Astrology and its predictions are at the heart of Avurudu celebrations. Every rite is dictated for the good of humans, astrologers say. Although influenced by early Vedic practices, the ancient Sri Lankans would have been well informed about zodiacal studies, had a keen knowledge of the constellations, the movement of the planets and the transition of the sun, an inheritance that tells of a people that worshipped the sun. The sun or 'Soorya' after all, was a god to those who relied on it for a bountiful harvest. Hence, the New Year is also known as the festival of the sun-god.

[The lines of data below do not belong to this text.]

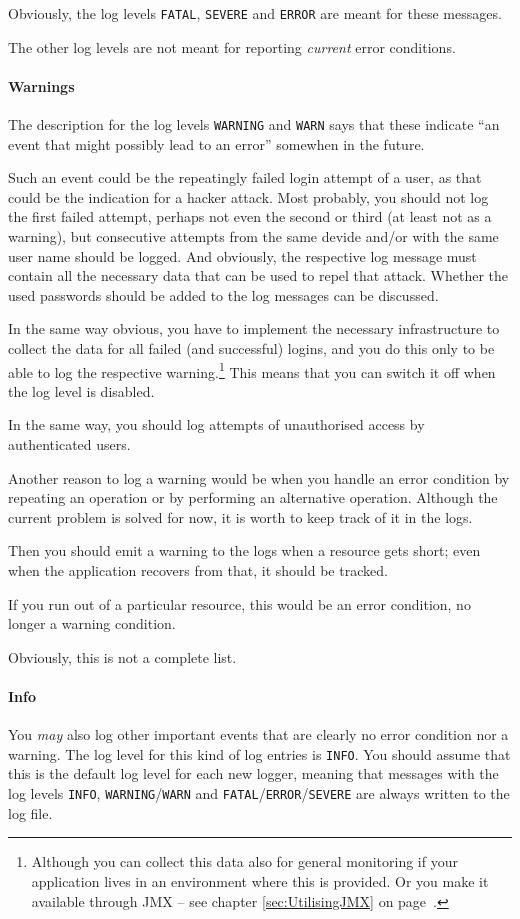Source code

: \documentclass[11pt,a4paper, titlepage, parskip=half, headsepline, footsepline, cleardoublepage=current, headheight=1cm]{scrbook}
\newcommand*{\tqvref}[1]{\hyperref[{#1}]{\ref*{#1}} on page~\pageref{#1}}
\begin{document}
Obviously, the log levels \verb#FATAL#, \verb#SEVERE# and \verb#ERROR# are meant for these messages.

The other log levels are not meant for reporting \textit{current} error conditions.

\paragraph{Warnings} The description for the log levels \verb#WARNING# and \verb#WARN# says that these indicate “an event that might possibly lead to an error” somewhen in the future.

Such an event could be the repeatingly failed login attempt of a user, as that could be the indication for a hacker attack. Most probably, you should not log the first failed attempt, perhaps not even the second or third (at least not as a warning), but consecutive attempts from the same devide and/or with the same user name should be logged. And obviously, the respective log message must contain all the necessary data that can be used to repel that attack. Whether the used passwords should be added to the log messages can be discussed.

In the same way obvious, you have to implement the necessary infrastructure to collect the data for all failed (and successful) logins, and you do this only to be able to log the respective warning.\footnote{Although you can collect this data also for general monitoring if your application lives in an environment where this is provided. Or you make it available through JMX – see chapter \tqvref{sec:UtilisingJMX}.} This means that you can switch it off when the log level is disabled.

In the same way, you should log attempts of unauthorised access by authenticated users.

Another reason to log a warning would be when you handle an error condition by repeating an operation or by performing an alternative operation. Although the current problem is solved for now, it is worth to keep track of it in the logs.

Then you should emit a warning to the logs when a resource gets short; even when the application recovers from that, it should be tracked.

If you run out of a particular resource, this would be an error condition, no longer a warning condition.

Obviously, this is not a complete list.

\paragraph{Info} You \textit{may} also log other important events that are clearly no error condition nor a warning. The log level for this kind of log entries is \verb#INFO#. You should assume that this is the default log level for each new logger, meaning that messages with the log levels \verb#INFO#, \verb#WARNING#/\verb#WARN# and \verb#FATAL#/\verb#ERROR#/\verb#SEVERE# are always written to the log file.
\end{document}
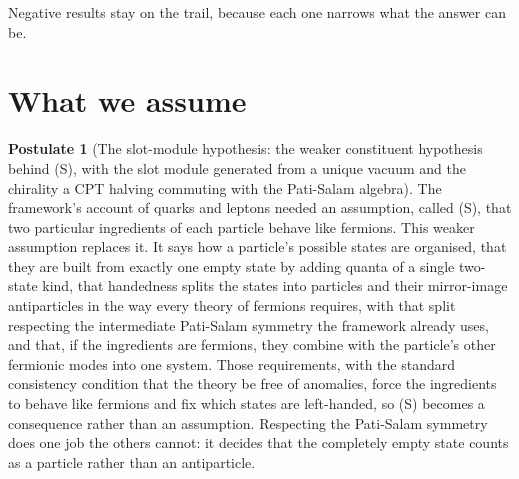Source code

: \documentclass[11pt]{article}
\theoremstyle{definition}
\newtheorem{postulate}[theorem]{Postulate}
\theoremstyle{plain}
\begin{document}
Negative results stay on the trail, because each one narrows what the answer can be.

\section{What we assume}

\begin{postulate}[The slot-module hypothesis: the weaker constituent hypothesis behind (S), with the slot module generated from a unique vacuum and the chirality a CPT halving commuting with the Pati-Salam algebra]\label{c:standard-model.slot-module-hypothesis}
The framework's account of quarks and leptons needed an assumption, called (S), that two particular ingredients of each particle behave like fermions. This weaker assumption replaces it. It says how a particle's possible states are organised, that they are built from exactly one empty state by adding quanta of a single two-state kind, that handedness splits the states into particles and their mirror-image antiparticles in the way every theory of fermions requires, with that split respecting the intermediate Pati-Salam symmetry the framework already uses, and that, if the ingredients are fermions, they combine with the particle's other fermionic modes into one system. Those requirements, with the standard consistency condition that the theory be free of anomalies, force the ingredients to behave like fermions and fix which states are left-handed, so (S) becomes a consequence rather than an assumption. Respecting the Pati-Salam symmetry does one job the others cannot: it decides that the completely empty state counts as a particle rather than an antiparticle.
\end{postulate}
\end{document}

While in the West, a person's zodiac sign is determined by their month of birth, in Eastern cultures such as Sri Lanka, it is the planetary positions relative to the earth at the time of birth that decides the zodiac sign. Astrologers will disregard the practice of using the mythological symbol that usually denotes each zodiac sign - such as the 'lion' for Leo, 'fish' for Pisces, the 'human-animal' hybrid for Sagittarius - to describe an individual's personality. They describe this as an attempt at providing an ‘artistic interpretation
of zodiac symbols'.
The complete cycle of the sun along the zodiac was accepted as the beginning of a calendar year by agricultural societies like Sri Lanka, as it allowed the calculation of the time of harvesting.
On the other hand, astrology also uses the four elements of air, fire, water and earth to define the unique personality types associated with a zodiac sign. The scrutiny of the planetary movements along the zodiac and their influence on human life dominates the ethos of this epic festival.
It is obviously a busy pre-Avurudu season for astrologers, charting the times for the end of the old year and the beginning of the New Year all the while studying the prospects for the zodiacs, including their influence on wealth, employment, domestic life and health. Thus, an auspicious time is plotted even for the final bath in the old year. There is a special time for every New Year ritual.
Strictly following the designated ‘times' is inviolable for the believer of the power of the zodiac to ensure that the year ahead or the 'Aluth Avurudda' remains free of strife.
It is customary to consult the village astrologer to find out the likely effects of the auspicious times of the New Year on one’s horoscope and future prospects.
Another significant phenomenon with astrological importance is the interim period of the crossing, when the sun has neither completely left Pisces nor fully entered Aries, known as the nonagathaya. The nonagathaya is the only period in the year when the sun is ‘out of time'. This is an inauspicious period, which can have malefic influences on individuals. The movement of the planets along the zodiac cycle at the time of the transition of the sun, it is believed, impacts the earthly events of the person bearing a certain zodiac sign. Fire, water and milk, symbols of fertility are not touched during this period of danger. The malevolence is subverted by engaging in spiritual observances and divine practises.
However, the latter six hours of this ominous period is considered extremely propitious as the sun has by this time entered the house of Aries, which negates all malefic influences associated with the time of transition. This latter period is considered ideal by the astrologers to plot auspicious days and times according to one's zodiac sign. A desire for happiness and success has led humans to rely greatly on astrology, and its many predictions upon the zodiacs. And at Avurudu, astrological deductions associated with the festival are held sacrosanct to ensure a very positive start to a new year.